### Prompt
Look below for the line that has "Final Thoughts and Encouragement". Set down the lines from there through the line that has "Resources for Continued", exactly as written.

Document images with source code
+ + + +

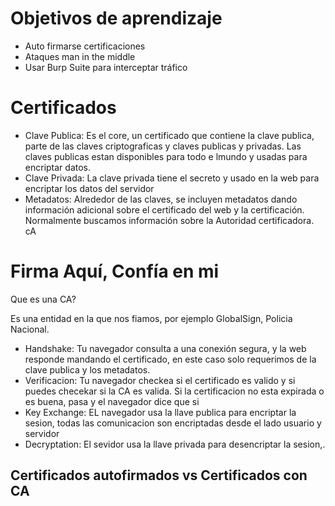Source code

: # Objetivos de aprendizaje

- Auto firmarse certificaciones
- Ataques man in the middle
- Usar Burp Suite para interceptar tráfico

# Certificados

- Clave Publica: Es el core, un certificado que contiene la clave publica, parte de las claves criptograficas y claves publicas y privadas. Las claves publicas estan disponibles para todo e lmundo y usadas para encriptar datos.
- Clave Privada: La clave privada tiene el secreto y usado en la web para encriptar los datos del servidor
- Metadatos: Alrededor de las claves, se incluyen metadatos dando información adicional sobre el certificado del web y la certificación. Normalmente buscamos información sobre la Autoridad certificadora. cA

# Firma Aquí, Confía en mi

Que es una CA?

Es una entidad en la que nos fiamos, por ejemplo GlobalSign, Policia Nacional.

- Handshake: Tu navegador consulta a una conexión segura, y la web responde mandando el certificado, en este caso solo requerimos de la clave publica y los metadatos.
- Verificacion: Tu navegador checkea si el certificado es valido y si puedes checekar si la CA es valida. Si la certificacion no esta expirada o es buena, pasa y el navegador dice que si
- Key Exchange: EL navegador usa la llave publica para encriptar la sesion, todas las comunicacion son encriptadas desde el lado usuario y servidor
- Decryptation: El sevidor usa la llave privada para desencriptar la sesion,.

## Certificados autofirmados vs Certificados con CA

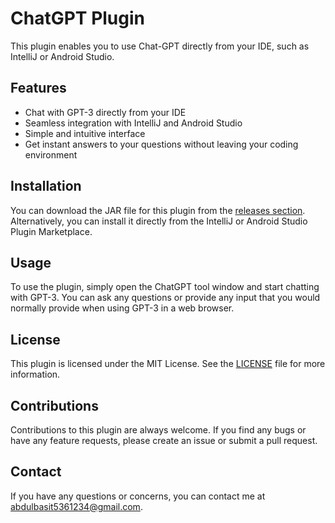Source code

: # ChatGPT Plugin

<!-- Plugin description -->
This plugin enables you to use Chat-GPT directly from your IDE, such as IntelliJ or Android Studio.
<!-- Plugin description end -->

## Features

- Chat with GPT-3 directly from your IDE
- Seamless integration with IntelliJ and Android Studio
- Simple and intuitive interface
- Get instant answers to your questions without leaving your coding environment

## Installation

You can download the JAR file for this plugin from the [releases section](https://github.com/SEAbdulbasit/ChatGPT-Plugin/releases). Alternatively, you can install it directly from the IntelliJ or Android Studio Plugin Marketplace.

## Usage

To use the plugin, simply open the ChatGPT tool window and start chatting with GPT-3. You can ask any questions or provide any input that you would normally provide when using GPT-3 in a web browser.

## License

This plugin is licensed under the MIT License. See the [LICENSE](LICENSE) file for more information.

## Contributions

Contributions to this plugin are always welcome. If you find any bugs or have any feature requests, please create an issue or submit a pull request.


## Contact

If you have any questions or concerns, you can contact me at [abdulbasit5361234@gmail.com](mailto:youremail@example.com).

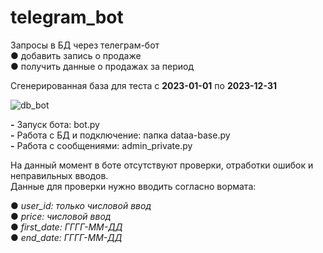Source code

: # telegram_bot
Запросы в БД через телеграм-бот  
● добавить запись о продаже  
● получить данные о продажах за период 

Сгенерированная база для теста с **2023-01-01** по **2023-12-31**  

![db_bot](https://github.com/user-attachments/assets/6ae4f27c-5d2b-434b-8d31-dab465d85f2f)

**-** Запуск бота: bot.py   
**-** Работа с БД и подключение: папка dataa-base.py  
**-** Работа с сообщениями: admin_private.py  

На данный момент в боте отсутствуют проверки, отработки ошибок и неправильных вводов.  
Данные для проверки нужно вводить согласно вормата: 

● *user_id: только числовой ввод*  
● *price: числовой ввод*  
● *first_date: ГГГГ-ММ-ДД*  
● *end_date: ГГГГ-ММ-ДД*


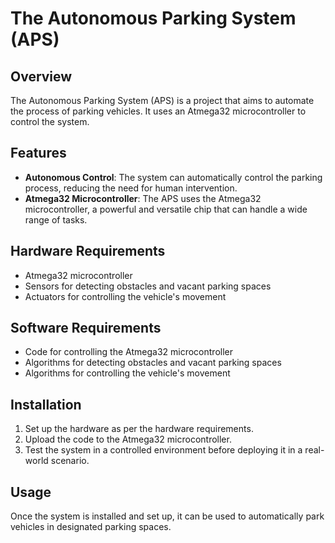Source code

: # The Autonomous Parking System (APS)

## Overview
The Autonomous Parking System (APS) is a project that aims to automate the process of parking vehicles. It uses an Atmega32 microcontroller to control the system.

## Features
- **Autonomous Control**: The system can automatically control the parking process, reducing the need for human intervention.
- **Atmega32 Microcontroller**: The APS uses the Atmega32 microcontroller, a powerful and versatile chip that can handle a wide range of tasks.

## Hardware Requirements
- Atmega32 microcontroller
- Sensors for detecting obstacles and vacant parking spaces
- Actuators for controlling the vehicle's movement

## Software Requirements
- Code for controlling the Atmega32 microcontroller
- Algorithms for detecting obstacles and vacant parking spaces
- Algorithms for controlling the vehicle's movement

## Installation
1. Set up the hardware as per the hardware requirements.
2. Upload the code to the Atmega32 microcontroller.
3. Test the system in a controlled environment before deploying it in a real-world scenario.

## Usage
Once the system is installed and set up, it can be used to automatically park vehicles in designated parking spaces.


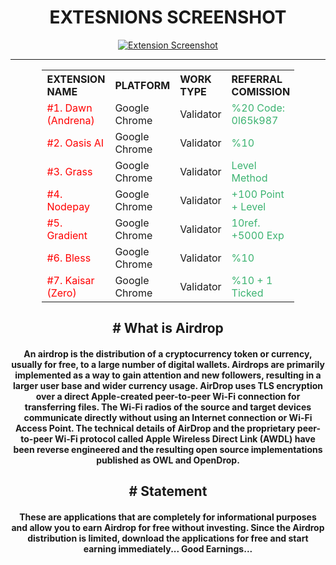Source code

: <center><h1>EXTESNIONS SCREENSHOT</h1>
<center><a href="#"><img src="https://github.com/saitberki/Earn-Free-Airdrop-Points-With-Chrome-Extensions/blob/main/Extensions.png?raw=true" alt="Extension Screenshot" /></a></center>
<hr>
<center><table style="width:80%; text-align:left;">
  <tr>
    <th>EXTENSION NAME</th>
    <th>PLATFORM</th>
    <th>WORK TYPE</th>
    <th>REFERRAL COMISSION</th>
    <th>DOWNLOAD LINK</th>
  </tr>
    
  <tr>
    <td><font color="#ff0000"> #1. Dawn (Andrena) </font> </td>
    <td>Google Chrome</td>
    <td>Validator</td>
    <td><font color="#3cb371"> %20 Code: 0l65k987 </font> </td>
    <td><a href="https://chromewebstore.google.com/detail/dawn-validator-chrome-ext/fpdkjdnhkakefebpekbdhillbhonfjjp" target="_blank"><u>Dawn Download</u></a></td> 
  </tr>
  
  <tr>
    <td><font color="#ff0000"> #2. Oasis AI </font> </td>
    <td>Google Chrome</td>
    <td>Validator</td>
    <td><font color="#3cb371"> %10 </font></td>
    <td><a href="https://r.oasis.ai/saitberki" target="_blank"><u>Oasis Download</u></a></td>  
  </tr>
  
  <tr>
    <td><font color="#ff0000"> #3. Grass </font> </td>
    <td>Google Chrome</td>
    <td>Validator</td>
    <td><font color="#3cb371"> Level Method </font></td>
    <td><a href="https://app.getgrass.io/register/?referralCode=E8kLD5rubOryXQv" target="_blank"><u>Grass Download</u></a></td>
  </tr>

  <tr>
    <td><font color="#ff0000"> #4. Nodepay </font> </td>
    <td>Google Chrome</td>
    <td>Validator</td>
    <td><font color="#3cb371"> +100 Point + Level </font> </td>
    <td><a href="https://app.nodepay.ai/register?ref=AZ77erJY2nF1DO2" target="_blank"><u>Nodepay Download</u></a></td>
  </tr>

  <tr>
    <td><font color="#ff0000"> #5. Gradient </font> </td>
    <td>Google Chrome</td>
    <td>Validator</td>
    <td><font color="#3cb371"> 10ref. +5000 Exp </font> </td>
    <td><a href="https://app.gradient.network/signup?code=AHHXL2" target="_blank"><u>Gradient Download</u></a></td>    
  </tr>
  
  <tr>
    <td><font color="#ff0000"> #6. Bless </font> </td>
    <td>Google Chrome</td>
    <td>Validator</td>
    <td><font color="#3cb371"> %10 </font> </td>
    <td><a href="https://bless.network/dashboard?ref=RG3IP0" target="_blank"><u>Bless Download</u></a></td>
  </tr>

  <tr>
    <td><font color="#ff0000"> #7. Kaisar (Zero) </font> </td>
    <td>Google Chrome</td>
    <td>Validator</td>
    <td><font color="#3cb371"> %10 + 1 Ticked </font> </td>
    <td><a href="https://zero.kaisar.io/register?ref=ozqUvR074" target="_blank"><u>Kaisar Download</u></a></td>
  </tr>
</table></center>

<h2># What is Airdrop</h2>
<h4>An airdrop is the distribution of a cryptocurrency token or currency, usually for free, to a large number of digital wallets. Airdrops are primarily implemented as a way to gain attention and new followers, resulting in a larger user base and wider currency usage. AirDrop uses TLS encryption over a direct Apple-created peer-to-peer Wi-Fi connection for transferring files. The Wi-Fi radios of the source and target devices communicate directly without using an Internet connection or Wi-Fi Access Point. The technical details of AirDrop and the proprietary peer-to-peer Wi-Fi protocol called Apple Wireless Direct Link (AWDL) have been reverse engineered and the resulting open source implementations published as OWL and OpenDrop.</h4>

<h2># Statement</h2>
<h4>These are applications that are completely for informational purposes and allow you to earn Airdrop for free without investing. Since the Airdrop distribution is limited, download the applications for free and start earning immediately... Good Earnings...</h4>
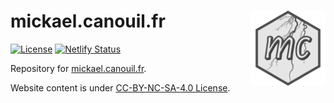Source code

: # mickael.canouil.fr <img src="assets/images/logo.png" align="right" width="120" />

<!-- badges: start -->
[![License](https://img.shields.io/github/license/mcanouil/mickael.canouil.fr)](LICENSE)
[![Netlify Status](https://api.netlify.com/api/v1/badges/6cd93e0e-b6cc-4e0c-900a-e0c09f7c1ec0/deploy-status)](https://app.netlify.com/sites/mickaelcanouil/deploys)
<!-- badges: end -->

Repository for [mickael.canouil.fr](https://mickael.canouil.fr).

Website content is under [CC-BY-NC-SA-4.0 License](https://creativecommons.org/licenses/by-nc-sa/4.0/).
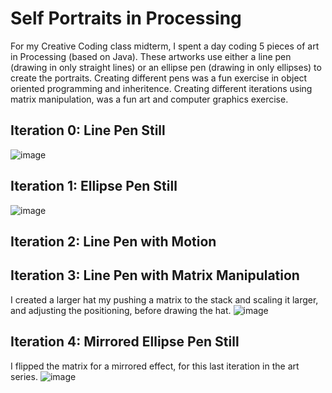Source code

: # Self Portraits in Processing
For my Creative Coding class midterm, I spent a day coding 5 pieces of art in Processing (based on Java). These artworks use either a line pen (drawing in only straight lines) or an ellipse pen (drawing in only ellipses) to create the portraits. Creating different pens was a fun exercise in object oriented programming and inheritence. Creating different iterations using matrix manipulation, was a fun art and computer graphics exercise.

## Iteration 0: Line Pen Still
![image](https://github.com/git-megan/self-portraits/assets/114352576/182bc5b0-8256-4b57-9b29-2877528120cd)

## Iteration 1: Ellipse Pen Still
![image](https://github.com/git-megan/self-portraits/assets/114352576/679c98e0-a69c-4e7c-844e-2f6f1d74f0f1)

## Iteration 2: Line Pen with Motion

## Iteration 3: Line Pen with Matrix Manipulation
I created a larger hat my pushing a matrix to the stack and scaling it larger, and adjusting the positioning, before drawing the hat.
![image](https://github.com/git-megan/self-portraits/assets/114352576/e423f499-c92b-4784-86b4-0aa46ce12d76)

## Iteration 4: Mirrored Ellipse Pen Still
I flipped the matrix for a mirrored effect, for this last iteration in the art series.
![image](https://github.com/git-megan/self-portraits/assets/114352576/72fd56e2-d74f-43a0-90fc-ff8a5365a0ba)
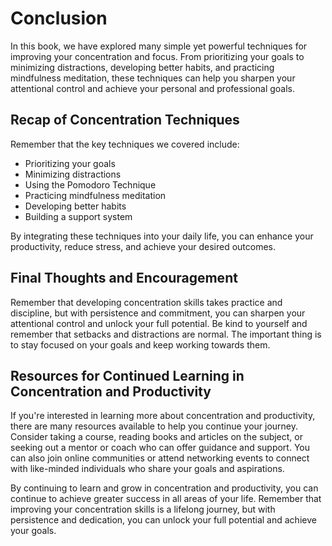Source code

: # Conclusion

In this book, we have explored many simple yet powerful techniques for improving your concentration and focus. From prioritizing your goals to minimizing distractions, developing better habits, and practicing mindfulness meditation, these techniques can help you sharpen your attentional control and achieve your personal and professional goals.

Recap of Concentration Techniques
---------------------------------

Remember that the key techniques we covered include:

* Prioritizing your goals
* Minimizing distractions
* Using the Pomodoro Technique
* Practicing mindfulness meditation
* Developing better habits
* Building a support system

By integrating these techniques into your daily life, you can enhance your productivity, reduce stress, and achieve your desired outcomes.

Final Thoughts and Encouragement
--------------------------------

Remember that developing concentration skills takes practice and discipline, but with persistence and commitment, you can sharpen your attentional control and unlock your full potential. Be kind to yourself and remember that setbacks and distractions are normal. The important thing is to stay focused on your goals and keep working towards them.

Resources for Continued Learning in Concentration and Productivity
------------------------------------------------------------------

If you're interested in learning more about concentration and productivity, there are many resources available to help you continue your journey. Consider taking a course, reading books and articles on the subject, or seeking out a mentor or coach who can offer guidance and support. You can also join online communities or attend networking events to connect with like-minded individuals who share your goals and aspirations.

By continuing to learn and grow in concentration and productivity, you can continue to achieve greater success in all areas of your life. Remember that improving your concentration skills is a lifelong journey, but with persistence and dedication, you can unlock your full potential and achieve your goals.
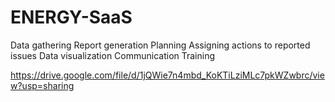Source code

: # ENERGY-SaaS
Data gathering Report generation Planning Assigning actions to reported issues Data visualization Communication Training

https://drive.google.com/file/d/1jQWie7n4mbd_KoKTiLziMLc7pkWZwbrc/view?usp=sharing

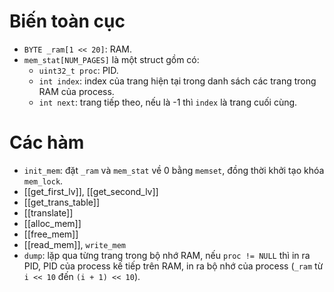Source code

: # Biến toàn cục
- `BYTE _ram[1 << 20]`: RAM.
- `mem_stat[NUM_PAGES]` là một struct gồm có:
	- `uint32_t proc`: PID.
	- `int index`: index của trang hiện tại trong danh sách các trang trong RAM của process.
	- `int next`: trang tiếp theo, nếu là -1 thì `index` là trang cuối cùng.
# Các hàm
- `init_mem`: đặt `_ram` và `mem_stat` về 0 bằng `memset`, đồng thời khởi tạo khóa `mem_lock`.
- [[get_first_lv]], [[get_second_lv]]
- [[get_trans_table]]
- [[translate]]
- [[alloc_mem]]
- [[free_mem]]
- [[read_mem]], `write_mem`
- `dump`: lặp qua từng trang trong bộ nhớ RAM, nếu `proc != NULL` thì in ra PID, PID của process kế tiếp trên RAM, in ra bộ nhớ của process (`_ram` từ `i << 10` đến `(i + 1) << 10`).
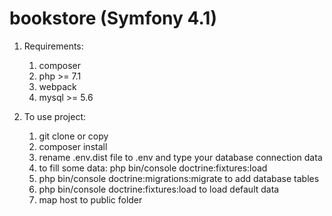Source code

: # bookstore (Symfony 4.1)

1. Requirements:
    1. composer
    2. php >= 7.1
    3. webpack
    4. mysql >= 5.6

2. To use project:
    1. git clone or copy
    2. composer install
    3. rename .env.dist file to .env and type your database connection data
    4. to fill some data: php bin/console doctrine:fixtures:load
    5. php bin/console doctrine:migrations:migrate to add database tables
    6. php bin/console doctrine:fixtures:load to load default data
    7. map host to public folder
    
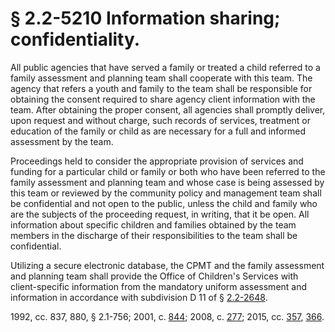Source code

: # § 2.2-5210 Information sharing; confidentiality.

<p>All public agencies that have served a family or treated a child referred to a family assessment and planning team shall cooperate with this team. The agency that refers a youth and family to the team shall be responsible for obtaining the consent required to share agency client information with the team. After obtaining the proper consent, all agencies shall promptly deliver, upon request and without charge, such records of services, treatment or education of the family or child as are necessary for a full and informed assessment by the team.</p><p>Proceedings held to consider the appropriate provision of services and funding for a particular child or family or both who have been referred to the family assessment and planning team and whose case is being assessed by this team or reviewed by the community policy and management team shall be confidential and not open to the public, unless the child and family who are the subjects of the proceeding request, in writing, that it be open. All information about specific children and families obtained by the team members in the discharge of their responsibilities to the team shall be confidential.</p><p>Utilizing a secure electronic database, the CPMT and the family assessment and planning team shall provide the Office of Children's Services with client-specific information from the mandatory uniform assessment and information in accordance with subdivision D 11 of § <a href='http://law.lis.virginia.gov/vacode/2.2-2648/'>2.2-2648</a>.</p><p>1992, cc. 837, 880, § 2.1-756; 2001, c. <a href='http://lis.virginia.gov/cgi-bin/legp604.exe?011+ful+CHAP0844'>844</a>; 2008, c. <a href='http://lis.virginia.gov/cgi-bin/legp604.exe?081+ful+CHAP0277'>277</a>; 2015, cc. <a href='http://lis.virginia.gov/cgi-bin/legp604.exe?151+ful+CHAP0357'>357</a>, <a href='http://lis.virginia.gov/cgi-bin/legp604.exe?151+ful+CHAP0366'>366</a>.</p>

+ + + +

### Response below
Final Thoughts and Encouragement
--------------------------------

Remember that developing concentration skills takes practice and discipline, but with persistence and commitment, you can sharpen your attentional control and unlock your full potential. Be kind to yourself and remember that setbacks and distractions are normal. The important thing is to stay focused on your goals and keep working towards them.

Resources for Continued Learning in Concentration and Productivity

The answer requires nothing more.